Calvin gave a slow shake to his head. “But I didn’t love any of them.”
CHAPTER 11
Calvin pulled out of her grasp and kept walking. Raisa could feel his pain radiating from him. It hit her hard in the chest. His footsteps faded into the dark, and after a stunned moment, she needed to hurry to catch up to him, all the while searching for the words to comfort him.

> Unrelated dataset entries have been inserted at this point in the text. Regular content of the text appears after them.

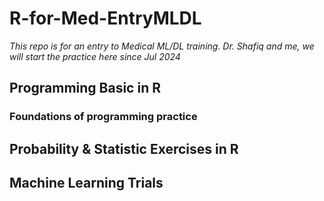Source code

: # R-for-Med-EntryMLDL

_This repo is for an entry to Medical ML/DL training. Dr. Shafiq and me, we will start the practice here since Jul 2024_

## Programming Basic in R
### Foundations of programming practice

## Probability & Statistic Exercises in R

## Machine Learning Trials
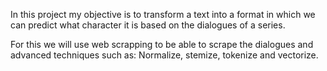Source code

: In this project my objective is to transform a text into a format in which we can predict what character it is based on the dialogues of a series.

For this we will use web scrapping to be able to scrape the dialogues and advanced techniques such as: Normalize, stemize, tokenize and vectorize.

Following his wide shoulders, she understood now. It hadn’t been a sense of superiority stroking his strong feelings. It had been the crippling weight of guilt. If anyone could understand such guilt it was her. With Oksana and Polina before her, Raisa understood the burden of that kind of weight. It could drag you into an abyss.
He had to know he couldn’t have prevented what happened. It wasn’t his fault his Betty had gone back. It sounded as if she were as noble and sacrificing as he. Raisa understood his love for her. Together, they would have made an imposing pair.
Even after a year, the grief of losing her was still raw for him. She heard it in his voice. Raisa tried to put herself in his boots. Had she ever felt such a love? Her relationship with Nikolai had been more of an expectation than an actual courtship. Their fathers had cajoled and pushed them together since they were small children. They were well matched but in love? No. Friends, yes, and it had always been her hope had they married the liking one another could perhaps bloom into loving one another. Perhaps that is why his sudden rejection of her hadn’t been as painful as everyone believed.